From a technical point there really isn't much justification for the monochrome, BUT, this isn't just a technical art form. I'd love to have the disposable income for an M10 Monochrome to play with and it would take me back to my roots of hundreds of rolls of B&W developed in my bedroom and, to the consternation of my mum, bathroom and sometimes kitchen!

As it is I find the B&W Picture Style pretty effective at getting the occasional B&W fix as that is what it shows on the camera preview and, as I said earlier, would find the color channel adjustability of desaturated color images in RAW much more useful, effective and artistically interesting than out of the box B&W captures.

I can see a viable market for monochrome Leica's, I can't see the same for Canon R5's.


----------



## Chris.Chapterten (Jan 8, 2021)

The original GFX 100 seems like a great camera let down by some very questionable ergonomics. That portrait grip looks painful as does the tiny joystick. Hopefully Fuji addresses complaints in this new smaller body. An 80mm 1.7 combined with the great 110mm f2 would make a great system.


----------



## EOS 4 Life (Jan 8, 2021)

Full-format is *******!


----------



## cayenne (Jan 8, 2021)

Chris.Chapterten said:


> The original GFX 100 seems like a great camera let down by some very questionable ergonomics. That portrait grip looks painful as does the tiny joystick. Hopefully Fuji addresses complaints in this new smaller body. An 80mm 1.7 combined with the great 110mm f2 would make a great system.

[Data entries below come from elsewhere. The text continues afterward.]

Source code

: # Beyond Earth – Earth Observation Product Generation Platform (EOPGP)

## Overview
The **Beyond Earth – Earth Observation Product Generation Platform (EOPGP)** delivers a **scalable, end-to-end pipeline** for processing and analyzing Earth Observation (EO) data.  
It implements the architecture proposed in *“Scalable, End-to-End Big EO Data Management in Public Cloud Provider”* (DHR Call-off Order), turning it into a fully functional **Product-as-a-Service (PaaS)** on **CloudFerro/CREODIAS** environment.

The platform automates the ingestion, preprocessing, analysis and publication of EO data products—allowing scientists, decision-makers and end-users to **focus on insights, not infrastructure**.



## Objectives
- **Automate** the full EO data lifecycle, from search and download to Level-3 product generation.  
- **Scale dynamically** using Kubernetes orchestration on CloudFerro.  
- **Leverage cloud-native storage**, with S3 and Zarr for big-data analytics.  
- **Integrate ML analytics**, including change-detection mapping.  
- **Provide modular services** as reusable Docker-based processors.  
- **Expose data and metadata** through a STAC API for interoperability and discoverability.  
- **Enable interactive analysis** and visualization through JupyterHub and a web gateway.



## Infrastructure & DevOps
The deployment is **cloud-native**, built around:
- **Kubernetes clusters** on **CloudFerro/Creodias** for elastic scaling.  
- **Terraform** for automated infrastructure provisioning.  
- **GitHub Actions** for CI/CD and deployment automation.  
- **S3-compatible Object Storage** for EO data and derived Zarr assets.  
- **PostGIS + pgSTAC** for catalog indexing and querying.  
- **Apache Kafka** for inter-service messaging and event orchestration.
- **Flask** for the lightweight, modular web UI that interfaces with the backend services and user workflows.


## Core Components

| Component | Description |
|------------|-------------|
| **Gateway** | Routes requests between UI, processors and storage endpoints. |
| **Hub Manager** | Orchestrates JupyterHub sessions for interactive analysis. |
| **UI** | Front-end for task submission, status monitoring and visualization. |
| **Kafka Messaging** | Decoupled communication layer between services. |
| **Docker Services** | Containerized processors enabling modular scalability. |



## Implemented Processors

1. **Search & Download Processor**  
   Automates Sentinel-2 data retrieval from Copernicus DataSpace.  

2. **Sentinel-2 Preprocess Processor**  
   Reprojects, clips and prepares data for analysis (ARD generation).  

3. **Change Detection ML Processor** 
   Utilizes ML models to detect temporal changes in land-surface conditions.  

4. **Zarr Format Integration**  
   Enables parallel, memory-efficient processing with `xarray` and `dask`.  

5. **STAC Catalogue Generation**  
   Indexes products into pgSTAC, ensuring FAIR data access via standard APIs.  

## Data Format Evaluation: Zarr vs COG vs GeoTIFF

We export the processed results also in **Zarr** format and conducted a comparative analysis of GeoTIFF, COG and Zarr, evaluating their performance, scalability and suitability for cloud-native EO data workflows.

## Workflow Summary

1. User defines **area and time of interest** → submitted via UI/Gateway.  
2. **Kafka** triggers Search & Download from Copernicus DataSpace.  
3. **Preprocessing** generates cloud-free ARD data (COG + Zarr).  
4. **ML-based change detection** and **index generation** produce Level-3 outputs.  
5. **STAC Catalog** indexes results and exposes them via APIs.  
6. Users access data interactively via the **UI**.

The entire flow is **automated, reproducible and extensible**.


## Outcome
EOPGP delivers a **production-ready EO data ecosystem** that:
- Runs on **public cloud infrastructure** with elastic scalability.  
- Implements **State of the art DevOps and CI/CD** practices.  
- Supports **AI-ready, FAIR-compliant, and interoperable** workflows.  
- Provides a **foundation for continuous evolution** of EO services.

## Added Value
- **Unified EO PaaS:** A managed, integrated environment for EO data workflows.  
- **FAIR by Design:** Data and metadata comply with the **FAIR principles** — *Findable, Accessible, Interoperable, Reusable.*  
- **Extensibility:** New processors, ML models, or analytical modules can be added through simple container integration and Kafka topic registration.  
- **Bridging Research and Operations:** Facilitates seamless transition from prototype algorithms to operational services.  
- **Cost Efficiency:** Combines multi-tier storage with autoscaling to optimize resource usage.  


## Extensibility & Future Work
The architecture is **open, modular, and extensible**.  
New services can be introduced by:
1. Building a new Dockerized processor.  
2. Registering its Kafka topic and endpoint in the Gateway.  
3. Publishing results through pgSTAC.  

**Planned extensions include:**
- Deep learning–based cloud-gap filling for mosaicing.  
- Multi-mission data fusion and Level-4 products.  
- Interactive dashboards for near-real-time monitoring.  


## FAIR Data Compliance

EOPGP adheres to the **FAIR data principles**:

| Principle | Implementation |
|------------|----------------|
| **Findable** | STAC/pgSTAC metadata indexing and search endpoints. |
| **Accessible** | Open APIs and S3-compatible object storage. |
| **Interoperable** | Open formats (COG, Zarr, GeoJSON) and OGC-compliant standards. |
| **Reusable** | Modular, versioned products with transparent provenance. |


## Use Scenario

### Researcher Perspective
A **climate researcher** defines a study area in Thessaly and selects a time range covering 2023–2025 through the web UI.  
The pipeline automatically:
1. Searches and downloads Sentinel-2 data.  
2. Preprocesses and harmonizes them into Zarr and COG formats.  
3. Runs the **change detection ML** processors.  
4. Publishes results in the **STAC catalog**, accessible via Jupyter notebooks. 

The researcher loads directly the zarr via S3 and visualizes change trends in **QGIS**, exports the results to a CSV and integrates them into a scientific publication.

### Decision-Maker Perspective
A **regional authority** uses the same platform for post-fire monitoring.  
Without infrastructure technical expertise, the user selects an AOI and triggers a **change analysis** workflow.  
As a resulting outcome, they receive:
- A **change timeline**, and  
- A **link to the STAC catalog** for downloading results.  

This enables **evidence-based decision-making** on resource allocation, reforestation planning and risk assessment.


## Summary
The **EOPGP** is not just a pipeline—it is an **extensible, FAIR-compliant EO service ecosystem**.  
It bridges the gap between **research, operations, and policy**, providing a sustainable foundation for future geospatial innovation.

I ended up getting the Really Right Stuff L-Bracket, and I really have no problem with the 2nd grip, especially with this on.

I don't find the joystick to be a problem, no more so than the joystick on my older canon 5D3.

The original GFX100 IS big...but seems to be in the range of the Canon 1DX.....it too is large but folks still seem to sling it around.

I've not found the ergonomics to be a problem. But then again, I'm so used to my 5D3 where I Just turn the whole camera for portrait mode but keep my hands on those controls, that I do the same with the gfx...I don't change grips.....so, maybe that's it.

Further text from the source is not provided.